Wednesday, January 2, 2013

2013; In Which I Grow Up (if only just a bit)...

I've never given much consideration to the New Year. As with most quaint traditions I can certainly appreciate the charm of resolutions, but I've never been much for the holiday in general; too Bacchan for my quiet demeanor I suppose. For the last couple years Jess and I have greeted the coming year with a quiet dinner on the Upper West Side followed by a movie; strategically avoiding the maelstrom of Times Square and its drunken, tidal aftermath flooding the subways back to distant boroughs after the last bit of confetti and music have fallen from the cold air. We continued the tradition this year, though for me at least there was an anomaly; something markedly different from previous years; the feeling, or perhaps solely the hope, that this year truly would bring change and focus.

Its not to say that my life has not changed, especially in the last half-decade, but these changes at the time seemed less planned and more the spontaneous acts of astrological alignment. If I had been asked on December 31st, 2009, what the coming year held for me, I would certainly have said that I hoped it would bring marriage before the next new year (as I was already looking at rings), but I would have been reluctant to believe that one could propose, marry, honeymoon and move across the country to New York all before his 30th Birthday that September. Happily all of this transpired, and relatively smoothly given the chaos usually brought on by planning a wedding and a cross country move on their own, let alone in tandem. 

This year, though, is different in that the resolutions I've set are more grandiose than those of previous years; more deliberate and purposeful. Maybe its because I'm tired of my job, weary of selling and not giving anything to the world and sick of tarting it up whenever someone asks what I do for a living, trying to make it sound more consequential than it ever could be. It is a living, but that is all. It could be also that in my mind I need to better myself if I want to feel deserving of my lovely wife, or maybe I've simply figured out what I'd like to do with my life, if only part time (though I wouldn't swear to it and I'd hate to jinx it). Perhaps its all of these things at once or none of them at all, but whatever the impetus, for the first time I feel like I have a focus for the upcoming year and I've made my resolutions with this in mind. I've shared my goals with Jess and she's professed her favor and support, though I won't mention them here as I feel its bad luck to share your resolutions with just anyone (one more of those quaint traditions I so adore); plus it invites unneeded pressure on an already tenuous endeavor.

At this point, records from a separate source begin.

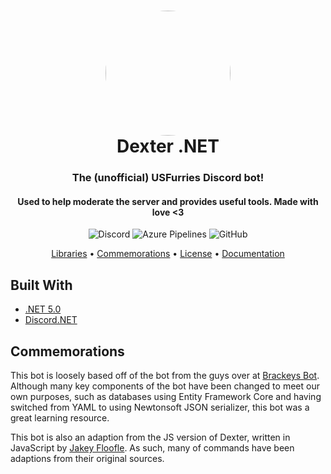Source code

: <h1 align="center" style="position: relative;">
  <img src="https://us-furries.com/Dexter/DexLove.png" width="200" style="border-radius: 50%;" align="center">
  <br>
  Dexter .NET
</h1>

<h3 align="center">The (unofficial) USFurries Discord bot!</h3>
<h4 align="center">Used to help moderate the server and provides useful tools. Made with love <3</h4>

<p align="center">
  <a style="text-decoration:none" href="https://discord.gg/USFurries">
    <img alt="Discord" src="https://img.shields.io/discord/336243033416794118?color=%237289DA&label=Discord">
  </a>
  <a style="text-decoration:none" href="https://dev.azure.com/frostrixz/Dexter">
    <img alt="Azure Pipelines" src="https://dev.azure.com/frostrixz/Dexter/_apis/build/status/Frostrix.Dexter?branchName=master">
  </a>
  <a style="text-decoration:none" href="https://github.com/Frostrix/Dexter/blob/master/LICENSE">
    <img alt="GitHub" src="https://img.shields.io/github/license/frostrix/dexter?label=License">
  </a>
</p>

<p align="center">
    <a href="#built-with">Libraries</a> •
    <a href="#commemorations">Commemorations</a> •
    <a href="https://github.com/Frostrix/Dexter/blob/master/LICENSE">License</a> •
    <a href="http://usfurries.tk/documentation/api/index.html">Documentation</a>
</p>

## Built With
- [.NET 5.0](https://dotnet.microsoft.com/download/dotnet/5.0)
- [Discord.NET](https://github.com/discord-net/Discord.Net)

## Commemorations
This bot is loosely based off of the bot from the guys over at [Brackeys Bot](https://github.com/YilianSource/brackeys-bot). Although many key components of the bot have been changed to meet our own purposes, such as databases using Entity Framework Core and having switched from YAML to using Newtonsoft JSON serializer, this bot was a great learning resource.

This bot is also an adaption from the JS version of Dexter, written in JavaScript by [Jakey Floofle](https://github.com/Jakey-F). As such, many of commands have been adaptions from their original sources.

If nothing else, I think this year I simply feel more adult than before; which I suppose had to happen sometime. It has certainly been a late revelation and a transformation I'm not sure is entirely complete, if ever it will be. I'm happy to say that many of the insecurities of my youth have since been resolved and I've somehow stumbled into a life, one I'm still sometimes unconvinced is my own, where I'm able to walk the quiet, brisk winter sidewalks of the Upper West Side with my beautiful and brilliant wife; dressed in suit and great-coat with peaked collar and my hair as askew as the wind and products will allow, and distinctly more comfortable with myself than in years before, or at least a bit more adept at masking my awkwardness, anyway. Also feeling somewhat "fictional", as Neil referred to his own mindset in a blog post on that same evening. Either way I feel more sure of my goal, less than sure of how to get there, but positive I'm moving in the right direction as no step is truer than the one that, at first, feels the most unsure. With that in mind, I wish you all the best for the new year and the resolve to follow uncertain steps as you pursue your own hopes.